◇東京世界陸上(9月13日~21日/国立競技場)2日目
東京世界陸上2日目のモーニングセッションが行われ、女子マラソンは東京五輪覇者のペレス・ジェプチルチル(ケニア)が、パリ五輪銀メダルのティグスト・アセファ(エチオピア)とのトラック勝負を制し、再び“東京”で世界の頂点に立った。
ケニアとエチオピア、「長距離王国」のプライドを懸けたデッドヒートだった。
序盤は前世界歴代(2時間11分53秒)保持者、女子単独レース世界記録(2時間15分50秒)を持つアセファが先導するように、エチオピア勢がケニア勢を抑えるようにレースをリード。スタート時(7時30分)の気温28度、湿度82%の暑さのなか、最初の5kmを17分01秒で入る。
その後、エチオピア勢がペースを落とし、ケニア勢もそれに同調。その隙に米国勢が飛び出す展開になり、一時は1分以上の大差がついた。だが、まるでウォーミングアップかのようにそれを気にする素振りもない。
その後ペースを落としたエチオピア勢に歩調を合わせるようにケニア勢も落ち着き、代わって米国勢が飛び出して一時は1分以上のリードを奪う。しかし、両国のエースは動じることなく、ハーフを過ぎてから本格的にエンジンをかけた。4位につけていた小林香菜(大塚製薬)をかわすと、独走していたスザンナ・サリヴァン(米国)を27.8km付近で捕らえ、アセファとジェプチルチルのマッチレースが幕を開けた。
終盤の急坂や40km付近のアップダウンで前後する場面もあったが、常にアセファが主導し、ジェプチルチルが食らいつく構図は崩れない。そして国立競技場に入ると、最後のスパート合戦に突入した。
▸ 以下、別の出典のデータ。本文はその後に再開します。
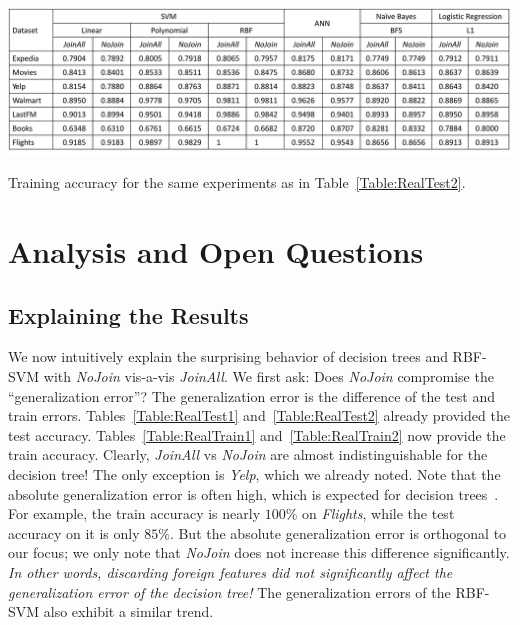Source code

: \documentclass{vldb}
\begin{document}
\begin{table}[t]
\centering
\includegraphics[width=2\columnwidth]{table3-2.pdf}
\caption{Training accuracy for the same experiments as in Table~\ref{Table:RealTest2}.}
\label{Table:RealTrain2}
\end{table}

\section{Analysis and Open Questions}

\subsection{Explaining the Results}

We now intuitively explain the surprising behavior of decision trees and RBF-SVM with \textit{NoJoin} vis-a-vis \textit{JoinAll}.
We first ask: {Does \textit{NoJoin} compromise the ``generalization error''?} The generalization error is the difference of the test and train errors.
Tables~\ref{Table:RealTest1} and~\ref{Table:RealTest2} already provided the test accuracy. 
Tables~\ref{Table:RealTrain1} and~\ref{Table:RealTrain2} now provide the train accuracy. Clearly, \textit{JoinAll} vs 
\textit{NoJoin} are almost indistinguishable for the decision tree! The only exception is \textit{Yelp}, which we already noted. 
Note that the absolute generalization error is often high, which is expected for decision trees~\cite{dtreebias2}. 
For example, the train accuracy is nearly $100\%$ on \textit{Flights}, while the test accuracy on it is only $85\%$.
But the absolute generalization error is orthogonal to our focus; we only note that \textit{NoJoin} does not increase this difference significantly.
\textit{In other words, discarding foreign features did not significantly affect the generalization error of the decision tree!} 
The generalization errors of the RBF-SVM also exhibit a similar trend.
\end{document}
残り200mでアセファが先に仕掛けたが、ジェプチルチルは必死に対応。「トラックに入ったとき、本当に疲れていた」と振り返るが、残り100mで渾身のスパートを繰り出す。「残り100mで自然に身体が反応し、秘めていた力を出せた」と言うように、最後は一気に突き放し、ケニアにこの種目3大会ぶりの金メダルをもたらした。
「とても満足しています。暑くて大変でしたが、やり遂げることができました」と笑顔を見せたジェプチルチル。東京五輪制覇など輝かしいキャリアを持つ31歳でさえ「優勝できるとは思っていなかった」と語り、初めて世界の頂点に立った地で再び女王の座を手にしたことに「本当に感謝しています」と感慨深げに振り返った。
昨年のパリ五輪でもシファン・ハッサン(オランダ)との壮絶なスパート勝負に敗れたアセファは、同じ展開でまたも敗戦。だが、レース全体を支配する強さを示した。
「銀メダルを獲得できたことをうれしく思います」と振り返り、「金メダルを逃したとは思いたくありません。常に前向きに考え、銀メダルを獲得できたと思っています」ときっぱり。「オリンピックであれ、世界選手権であれ、どのメダルも私にとって特別で、大切なもの」と胸を張った。